Sunday, March 05, 2006

Muslims and Materialists: What They Have In Common

Though both would likely deny that they are much alike, Muslims and materialists hold one cultural linchpin so closely in common, they resemble each other more than they imagine. Both groups do not recognize Jesus as the physical manifestation of God, a claim that allows one group to follow the teachings of Mohammad and the other able to live decadently. (By Muslims, I do not mean a faction or the loud minority that is under such scrutiny, but the doctrine of Islam, applicable to all Muslims. By materialists, I mean the non-religious, possibly the generically spiritual who do not adhere to any doctrine, and tend to reject any claim of absolute Truth.)

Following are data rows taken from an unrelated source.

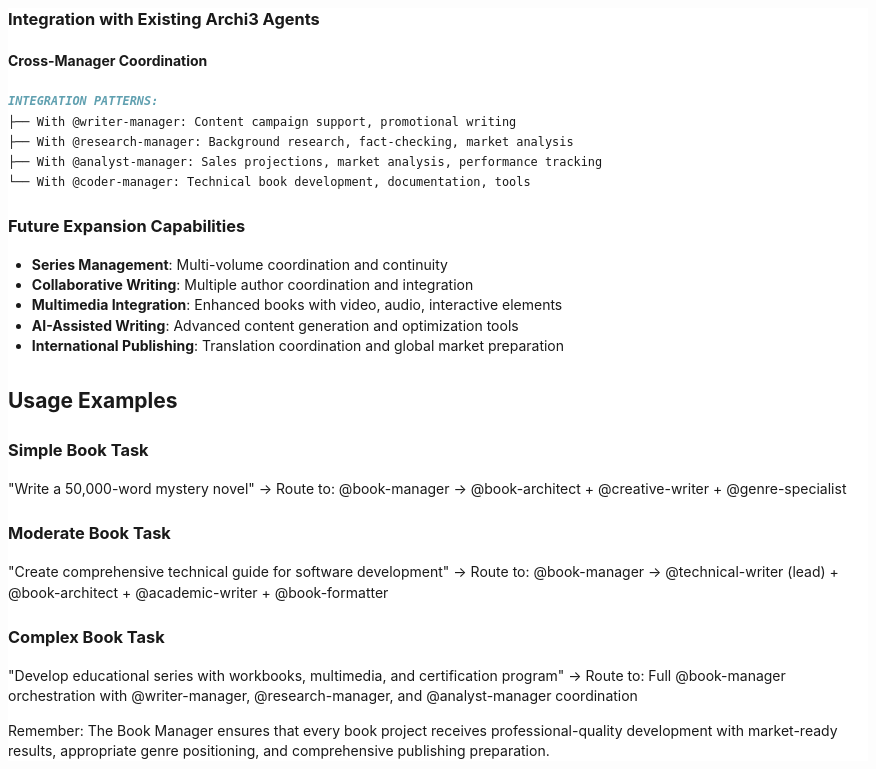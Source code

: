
 ```markdown
```

### Integration with Existing Archi3 Agents

#### Cross-Manager Coordination
```markdown
INTEGRATION PATTERNS:
├── With @writer-manager: Content campaign support, promotional writing
├── With @research-manager: Background research, fact-checking, market analysis
├── With @analyst-manager: Sales projections, market analysis, performance tracking
└── With @coder-manager: Technical book development, documentation, tools
```

### Future Expansion Capabilities
- **Series Management**: Multi-volume coordination and continuity
- **Collaborative Writing**: Multiple author coordination and integration
- **Multimedia Integration**: Enhanced books with video, audio, interactive elements
- **AI-Assisted Writing**: Advanced content generation and optimization tools
- **International Publishing**: Translation coordination and global market preparation

## Usage Examples

### Simple Book Task
"Write a 50,000-word mystery novel"
→ Route to: @book-manager → @book-architect + @creative-writer + @genre-specialist

### Moderate Book Task  
"Create comprehensive technical guide for software development"
→ Route to: @book-manager → @technical-writer (lead) + @book-architect + @academic-writer + @book-formatter

### Complex Book Task
"Develop educational series with workbooks, multimedia, and certification program"
→ Route to: Full @book-manager orchestration with @writer-manager, @research-manager, and @analyst-manager coordination

Remember: The Book Manager ensures that every book project receives professional-quality development with market-ready results, appropriate genre positioning, and comprehensive publishing preparation.
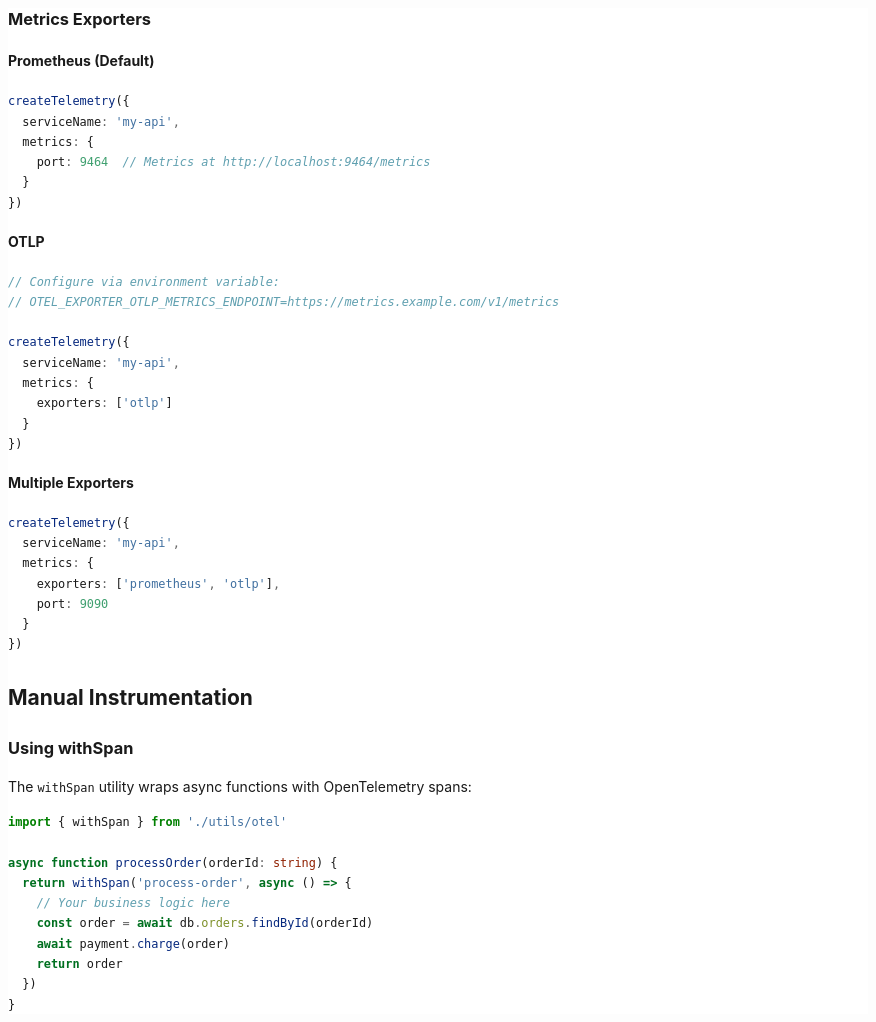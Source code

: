 ### Metrics Exporters

#### Prometheus (Default)
```typescript
createTelemetry({
  serviceName: 'my-api',
  metrics: {
    port: 9464  // Metrics at http://localhost:9464/metrics
  }
})
```

#### OTLP
```typescript
// Configure via environment variable:
// OTEL_EXPORTER_OTLP_METRICS_ENDPOINT=https://metrics.example.com/v1/metrics

createTelemetry({
  serviceName: 'my-api',
  metrics: {
    exporters: ['otlp']
  }
})
```

#### Multiple Exporters
```typescript
createTelemetry({
  serviceName: 'my-api',
  metrics: {
    exporters: ['prometheus', 'otlp'],
    port: 9090
  }
})
```

## Manual Instrumentation

### Using withSpan

The `withSpan` utility wraps async functions with OpenTelemetry spans:

```typescript
import { withSpan } from './utils/otel'

async function processOrder(orderId: string) {
  return withSpan('process-order', async () => {
    // Your business logic here
    const order = await db.orders.findById(orderId)
    await payment.charge(order)
    return order
  })
}
```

In a culturally Christian nation like America, materialists (or secularists) disregard the divinity of Jesus, but not that he ever existed. (This, of course, is their right, and I in no way would want to infringe on that right.) In what may be an effort to make up for the fact that they don’t believe in Jesus’ divinity, they often attest to the wonderful teachings of Jesus, acknowledging his compassion, love and even brilliance. While they don’t tend to see the teachings as authoritative, per se, they see them as top-notch. His death was something of a tragic accident, a political misunderstanding between some Jews and Romans and not much more. Ironically, seeing Jesus as a mere teacher makes his teachings worth very little to us, because the character of the teacher is never legitimated.

In Islamic doctrine, a similar disregard for the divinity of Jesus takes place, albeit for a different reason. Islam rejects the Christological assumption that Jesus was God, the Word made Flesh, because there is only one god, Allah. They reject the teachings of St. Paul and especially the gospel of John, the gospel that makes the most claims about the divine and eternal nature of the person of Jesus. In essence, they have chosen to ignore parts of the Christian canon, a canon that had been established almost 300 years before the prophet Mohammad. Islam does regard Jesus as one of the great prophets, which, of course, he was. They recognize his birth from Mary, his moral teachings and authority. But they don’t recognize his death on the cross as a salvific act. (I believe they actually don’t believe he died on the cross, but sometime later. I may be wrong about that.) Ironically, seeing Jesus as a mere prophet makes his prophetic teachings worth little to us as well, because they don’t come from God, but from man.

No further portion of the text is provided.